Suppose we know how many RED and BLUE marbles were in the jar, initially. Armed with that information, can we predict, with certainty, the color of the last marble remaining in the jar? (Note that, by virtue of the assumption that the jar was initially non-empty and the fact that the number of marbles decreases by exactly one on each iteration, it is not possible to end up with an empty jar.)

To state it more formally:

Does there exist a function f: N × N --> {BLUE, RED} (meaning that the domain of f is the set of ordered pairs of natural numbers and the range is the set {BLUE, RED}) that satisfies the following condition:

For all K and M (such that at least one of them is non-zero), if we begin with K RED marbles and M BLUE marbles in the jar, then the last marble remaining in the jar is necessarily of color f(K,M).

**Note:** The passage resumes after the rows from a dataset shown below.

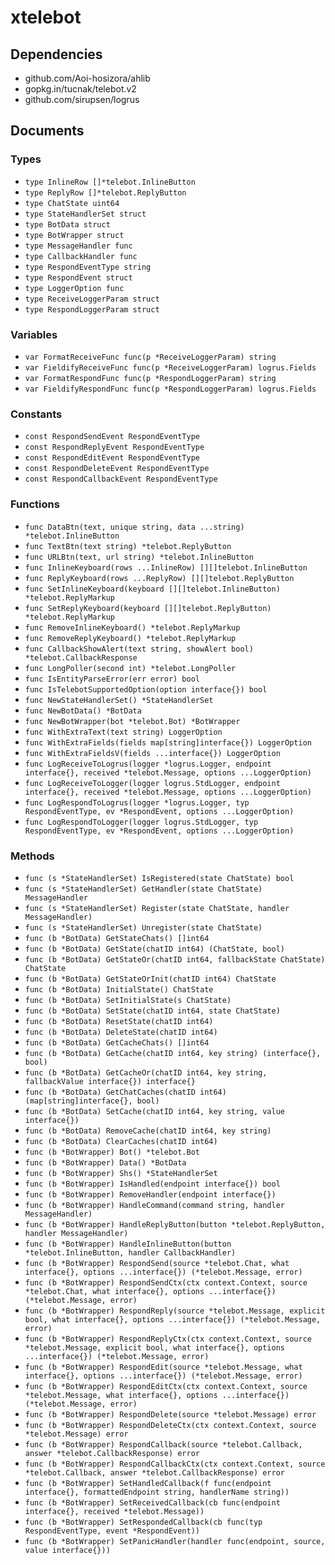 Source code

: # xtelebot

## Dependencies

+ github.com/Aoi-hosizora/ahlib
+ gopkg.in/tucnak/telebot.v2
+ github.com/sirupsen/logrus

## Documents

### Types

+ `type InlineRow []*telebot.InlineButton`
+ `type ReplyRow []*telebot.ReplyButton`
+ `type ChatState uint64`
+ `type StateHandlerSet struct`
+ `type BotData struct`
+ `type BotWrapper struct`
+ `type MessageHandler func`
+ `type CallbackHandler func`
+ `type RespondEventType string`
+ `type RespondEvent struct`
+ `type LoggerOption func`
+ `type ReceiveLoggerParam struct`
+ `type RespondLoggerParam struct`

### Variables

+ `var FormatReceiveFunc func(p *ReceiveLoggerParam) string`
+ `var FieldifyReceiveFunc func(p *ReceiveLoggerParam) logrus.Fields`
+ `var FormatRespondFunc func(p *RespondLoggerParam) string`
+ `var FieldifyRespondFunc func(p *RespondLoggerParam) logrus.Fields`

### Constants

+ `const RespondSendEvent RespondEventType`
+ `const RespondReplyEvent RespondEventType`
+ `const RespondEditEvent RespondEventType`
+ `const RespondDeleteEvent RespondEventType`
+ `const RespondCallbackEvent RespondEventType`

### Functions

+ `func DataBtn(text, unique string, data ...string) *telebot.InlineButton`
+ `func TextBtn(text string) *telebot.ReplyButton`
+ `func URLBtn(text, url string) *telebot.InlineButton`
+ `func InlineKeyboard(rows ...InlineRow) [][]telebot.InlineButton`
+ `func ReplyKeyboard(rows ...ReplyRow) [][]telebot.ReplyButton`
+ `func SetInlineKeyboard(keyboard [][]telebot.InlineButton) *telebot.ReplyMarkup`
+ `func SetReplyKeyboard(keyboard [][]telebot.ReplyButton) *telebot.ReplyMarkup`
+ `func RemoveInlineKeyboard() *telebot.ReplyMarkup`
+ `func RemoveReplyKeyboard() *telebot.ReplyMarkup`
+ `func CallbackShowAlert(text string, showAlert bool) *telebot.CallbackResponse`
+ `func LongPoller(second int) *telebot.LongPoller`
+ `func IsEntityParseError(err error) bool`
+ `func IsTelebotSupportedOption(option interface{}) bool`
+ `func NewStateHandlerSet() *StateHandlerSet`
+ `func NewBotData() *BotData`
+ `func NewBotWrapper(bot *telebot.Bot) *BotWrapper`
+ `func WithExtraText(text string) LoggerOption`
+ `func WithExtraFields(fields map[string]interface{}) LoggerOption`
+ `func WithExtraFieldsV(fields ...interface{}) LoggerOption`
+ `func LogReceiveToLogrus(logger *logrus.Logger, endpoint interface{}, received *telebot.Message, options ...LoggerOption)`
+ `func LogReceiveToLogger(logger logrus.StdLogger, endpoint interface{}, received *telebot.Message, options ...LoggerOption)`
+ `func LogRespondToLogrus(logger *logrus.Logger, typ RespondEventType, ev *RespondEvent, options ...LoggerOption)`
+ `func LogRespondToLogger(logger logrus.StdLogger, typ RespondEventType, ev *RespondEvent, options ...LoggerOption)`

### Methods

+ `func (s *StateHandlerSet) IsRegistered(state ChatState) bool`
+ `func (s *StateHandlerSet) GetHandler(state ChatState) MessageHandler`
+ `func (s *StateHandlerSet) Register(state ChatState, handler MessageHandler)`
+ `func (s *StateHandlerSet) Unregister(state ChatState)`
+ `func (b *BotData) GetStateChats() []int64`
+ `func (b *BotData) GetState(chatID int64) (ChatState, bool)`
+ `func (b *BotData) GetStateOr(chatID int64, fallbackState ChatState) ChatState`
+ `func (b *BotData) GetStateOrInit(chatID int64) ChatState`
+ `func (b *BotData) InitialState() ChatState`
+ `func (b *BotData) SetInitialState(s ChatState)`
+ `func (b *BotData) SetState(chatID int64, state ChatState)`
+ `func (b *BotData) ResetState(chatID int64)`
+ `func (b *BotData) DeleteState(chatID int64)`
+ `func (b *BotData) GetCacheChats() []int64`
+ `func (b *BotData) GetCache(chatID int64, key string) (interface{}, bool)`
+ `func (b *BotData) GetCacheOr(chatID int64, key string, fallbackValue interface{}) interface{}`
+ `func (b *BotData) GetChatCaches(chatID int64) (map[string]interface{}, bool)`
+ `func (b *BotData) SetCache(chatID int64, key string, value interface{})`
+ `func (b *BotData) RemoveCache(chatID int64, key string)`
+ `func (b *BotData) ClearCaches(chatID int64)`
+ `func (b *BotWrapper) Bot() *telebot.Bot`
+ `func (b *BotWrapper) Data() *BotData`
+ `func (b *BotWrapper) Shs() *StateHandlerSet`
+ `func (b *BotWrapper) IsHandled(endpoint interface{}) bool`
+ `func (b *BotWrapper) RemoveHandler(endpoint interface{})`
+ `func (b *BotWrapper) HandleCommand(command string, handler MessageHandler)`
+ `func (b *BotWrapper) HandleReplyButton(button *telebot.ReplyButton, handler MessageHandler)`
+ `func (b *BotWrapper) HandleInlineButton(button *telebot.InlineButton, handler CallbackHandler)`
+ `func (b *BotWrapper) RespondSend(source *telebot.Chat, what interface{}, options ...interface{}) (*telebot.Message, error)`
+ `func (b *BotWrapper) RespondSendCtx(ctx context.Context, source *telebot.Chat, what interface{}, options ...interface{}) (*telebot.Message, error)`
+ `func (b *BotWrapper) RespondReply(source *telebot.Message, explicit bool, what interface{}, options ...interface{}) (*telebot.Message, error)`
+ `func (b *BotWrapper) RespondReplyCtx(ctx context.Context, source *telebot.Message, explicit bool, what interface{}, options ...interface{}) (*telebot.Message, error)`
+ `func (b *BotWrapper) RespondEdit(source *telebot.Message, what interface{}, options ...interface{}) (*telebot.Message, error)`
+ `func (b *BotWrapper) RespondEditCtx(ctx context.Context, source *telebot.Message, what interface{}, options ...interface{}) (*telebot.Message, error)`
+ `func (b *BotWrapper) RespondDelete(source *telebot.Message) error`
+ `func (b *BotWrapper) RespondDeleteCtx(ctx context.Context, source *telebot.Message) error`
+ `func (b *BotWrapper) RespondCallback(source *telebot.Callback, answer *telebot.CallbackResponse) error`
+ `func (b *BotWrapper) RespondCallbackCtx(ctx context.Context, source *telebot.Callback, answer *telebot.CallbackResponse) error`
+ `func (b *BotWrapper) SetHandledCallback(f func(endpoint interface{}, formattedEndpoint string, handlerName string))`
+ `func (b *BotWrapper) SetReceivedCallback(cb func(endpoint interface{}, received *telebot.Message))`
+ `func (b *BotWrapper) SetRespondedCallback(cb func(typ RespondEventType, event *RespondEvent))`
+ `func (b *BotWrapper) SetPanicHandler(handler func(endpoint, source, value interface{}))`
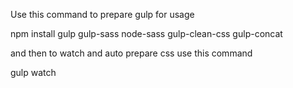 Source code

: Use this command to prepare gulp for usage

npm install gulp gulp-sass node-sass gulp-clean-css gulp-concat


and then to watch and auto prepare css use this command

gulp watch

It turns out that such a function exists! The key to identifying it is to first identify an invariant of the loop having to do with the number of BLUE marbles in the jar.

Consider the effect that a single iteration of the loop has upon the number of BLUE marbles in the jar. In the case that both marbles chosen were of the same color, the number of BLUE marbles either decreases by two (if both marbles chosen were BLUE) or stays the same (if both marbles chosen were RED). In the case that the marbles chosen were of different colors, the number of BLUE marbles remains the same.

It follows that a single loop iteration has no effect upon whether the number of BLUE marbles is odd or even. (That is, the number of BLUE marbles in the jar either remains odd or remains even as a result of the execution of a single iteration of the loop.) But then the same property holds with respect to any number of iterations of the loop. Letting K and k denote, respectively, the number of BLUE marbles occupying the jar originally and currently, respectively, we conclude that

k is odd if and only if K is odd

is an invariant of the loop. In case you find it easier to comprehend, a different way of expressing this loop invariant is

(both K and k are odd) or (both K and k are even)

Suppose that, initially, the number of BLUE marbles in the jar, K, were odd, and that the loop has just terminated. (And recall that, because a loop invariant holds at the end of every iteration, it holds, in particular, at the end of the last iteration.) Then the lone marble remaining in the jar must be BLUE, because otherwise we'd have k = 0, which is even. By a similar argument, we conclude that, if K were even, then the remaining marble must be RED, because otherwise we'd have k = 1, which is odd.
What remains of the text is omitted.